Dean of the College of Engineering
LeRoy C. and Aileen H. Paslay chair
As the dean of the largest engineering program in the state of Kansas, Darren Dawson is leading efforts to increase both doctoral and undergraduate student enrollments at Kansas State University. These goals play a part in the K-State visionary plan of becoming a Top 50 Research University by 2025, as well as the state's initiative to increase the number of engineering graduates by 50 percent in 10 years to meet Kansas' demand for engineers.
Dawson became the dean of engineering and the LeRoy C. and Aileen H. Paslay endowed chair on July 1, 2014. Before joining K-State, he was professor and chair of the electrical and computer engineering department at Clemson University, where he led doctoral enrollment increases from 42 students in 2007 to 100 students in 2013, while the department's undergraduate enrollment grew from 340 to 540 students in the same period.
At Clemson, he held the endowed position of McQueen Quattlebaum professor between 2001 and 2014. From 2005 to 2007, he served as the electrical and computer engineering department graduate coordinator. Since June 2004, he has served on the Methode board of directors, where he is currently a member of the technical and compensation committees.
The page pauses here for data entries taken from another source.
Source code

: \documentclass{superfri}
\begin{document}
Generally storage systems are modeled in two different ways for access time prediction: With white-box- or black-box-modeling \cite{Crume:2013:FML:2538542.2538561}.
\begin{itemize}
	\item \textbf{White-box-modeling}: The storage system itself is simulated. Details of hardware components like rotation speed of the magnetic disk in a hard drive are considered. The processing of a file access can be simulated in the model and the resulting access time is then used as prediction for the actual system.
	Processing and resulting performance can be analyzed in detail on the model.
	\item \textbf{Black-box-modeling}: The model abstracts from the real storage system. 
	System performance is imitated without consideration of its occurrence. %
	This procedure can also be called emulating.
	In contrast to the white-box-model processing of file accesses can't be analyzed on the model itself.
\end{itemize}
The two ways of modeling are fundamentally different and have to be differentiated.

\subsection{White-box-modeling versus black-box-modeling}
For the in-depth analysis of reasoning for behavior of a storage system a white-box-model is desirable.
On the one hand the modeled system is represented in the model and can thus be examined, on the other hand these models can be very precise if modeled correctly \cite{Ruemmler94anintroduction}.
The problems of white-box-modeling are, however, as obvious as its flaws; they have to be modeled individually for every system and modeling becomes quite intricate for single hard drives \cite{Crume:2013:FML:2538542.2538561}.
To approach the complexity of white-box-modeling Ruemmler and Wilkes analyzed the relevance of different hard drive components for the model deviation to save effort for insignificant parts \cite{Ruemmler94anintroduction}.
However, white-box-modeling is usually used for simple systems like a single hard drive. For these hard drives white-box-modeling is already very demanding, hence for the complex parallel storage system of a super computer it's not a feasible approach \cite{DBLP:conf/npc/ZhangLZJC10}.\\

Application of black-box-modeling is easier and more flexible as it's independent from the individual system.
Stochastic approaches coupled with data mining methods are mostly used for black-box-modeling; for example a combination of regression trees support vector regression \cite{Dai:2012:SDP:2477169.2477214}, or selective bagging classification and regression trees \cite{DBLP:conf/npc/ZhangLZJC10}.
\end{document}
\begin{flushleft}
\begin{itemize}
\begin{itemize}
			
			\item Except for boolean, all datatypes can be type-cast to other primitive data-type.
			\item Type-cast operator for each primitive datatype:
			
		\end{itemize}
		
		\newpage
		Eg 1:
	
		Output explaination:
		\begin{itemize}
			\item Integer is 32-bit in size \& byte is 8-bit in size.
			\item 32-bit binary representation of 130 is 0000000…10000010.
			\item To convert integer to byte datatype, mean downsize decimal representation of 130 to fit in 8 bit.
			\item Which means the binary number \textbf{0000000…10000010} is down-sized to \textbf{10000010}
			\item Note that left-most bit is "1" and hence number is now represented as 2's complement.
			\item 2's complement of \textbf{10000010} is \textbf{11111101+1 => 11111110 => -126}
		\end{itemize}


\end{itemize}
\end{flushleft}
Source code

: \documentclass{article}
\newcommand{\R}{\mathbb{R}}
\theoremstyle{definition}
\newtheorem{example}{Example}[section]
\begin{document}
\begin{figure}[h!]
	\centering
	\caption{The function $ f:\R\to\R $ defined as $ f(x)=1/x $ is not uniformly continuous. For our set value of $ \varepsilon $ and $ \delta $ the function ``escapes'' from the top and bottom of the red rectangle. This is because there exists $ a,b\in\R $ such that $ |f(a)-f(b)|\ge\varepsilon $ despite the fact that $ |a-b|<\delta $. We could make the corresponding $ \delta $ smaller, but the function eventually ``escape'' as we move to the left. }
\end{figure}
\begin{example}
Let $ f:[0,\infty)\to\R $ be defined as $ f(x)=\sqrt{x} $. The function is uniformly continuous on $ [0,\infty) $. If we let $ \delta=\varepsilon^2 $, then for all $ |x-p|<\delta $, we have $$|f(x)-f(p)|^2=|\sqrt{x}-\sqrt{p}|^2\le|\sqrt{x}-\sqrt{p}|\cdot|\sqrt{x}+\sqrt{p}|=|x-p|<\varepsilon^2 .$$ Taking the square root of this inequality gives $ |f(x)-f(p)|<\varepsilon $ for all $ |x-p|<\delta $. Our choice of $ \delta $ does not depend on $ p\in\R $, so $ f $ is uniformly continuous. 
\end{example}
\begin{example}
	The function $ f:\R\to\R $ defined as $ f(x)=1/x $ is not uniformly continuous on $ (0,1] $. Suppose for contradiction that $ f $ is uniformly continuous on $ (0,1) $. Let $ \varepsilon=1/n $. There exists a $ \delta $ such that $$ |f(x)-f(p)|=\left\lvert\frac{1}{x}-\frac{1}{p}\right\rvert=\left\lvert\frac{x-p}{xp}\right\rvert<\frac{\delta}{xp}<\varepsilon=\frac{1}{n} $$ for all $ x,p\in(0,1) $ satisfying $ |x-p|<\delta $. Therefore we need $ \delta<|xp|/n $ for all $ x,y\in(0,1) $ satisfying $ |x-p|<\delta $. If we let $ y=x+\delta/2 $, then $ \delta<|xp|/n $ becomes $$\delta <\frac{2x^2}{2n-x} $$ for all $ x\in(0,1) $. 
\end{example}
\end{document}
In 2014, Dawson retired from Clemson after 24 years of service with the status of professor emeritus.
As a researcher, Dawson has targeted the design and experimental validation of advanced model-based controllers for mechatronic systems, such as electric motors, robot manipulators, overhead cranes, active magnetic bearings, flexible cables/beams, vision-based systems, automotive systems, unmanned vehicles, etc. In these areas, his research group attacked and solved several open problems associated with important and/or benchmark nonlinear control applications. His work in generalized mechanical systems is often cited by other researchers as the first solution to the global, adaptive, output feedback tracking control problem for a general class of Lagrange Euler systems.
Dawson authored and/or co-authored one graduate textbook, seven research monographs, four book chapters, more than 190 journal papers and more than 325 conference papers that, as of 2015, have resulted in a total of more than 8,000 citations and an H-index of 45 according to Google Scholar. His research group presented more than 300 talks at national and international conferences, universities and workshops.
He directed 34 completed Ph.D. dissertations and 53 completed master's theses at Clemson. Dawson served the control and robotics community as past associate editor of IEEE Transactions on Control System Technology, past associate editor of Automatica and a member of numerous conference program committees. His work has been recognized by several awards, including the NCR Undergraduate Teaching Award in 1992, the Office of Naval Research Young Investigator Award in 1994, the National Science Foundation Young Investigator Award in 1994, the Georgia Institute of Technology Council of Outstanding Young Engineering Alumni Award in 1995, the Centennial Professorship in 2000, the Murray Stokely Award for Excellence in Teaching Award in 2003 and the COES Collaborative Research Award in 2007.
Dawson has a doctorate in electrical engineering as well as a Bachelor of Science degree with highest honors in electrical engineering, both from the Georgia Institute of Technology. After completing his undergraduate degree in 1984, he worked for Westinghouse as a control engineer from 1985 to 1987. In 1987, he returned to the Georgia Institute of Technology where he received his doctorate in March 1990. In July 1990, he joined the electrical and computer engineering department at Clemson University.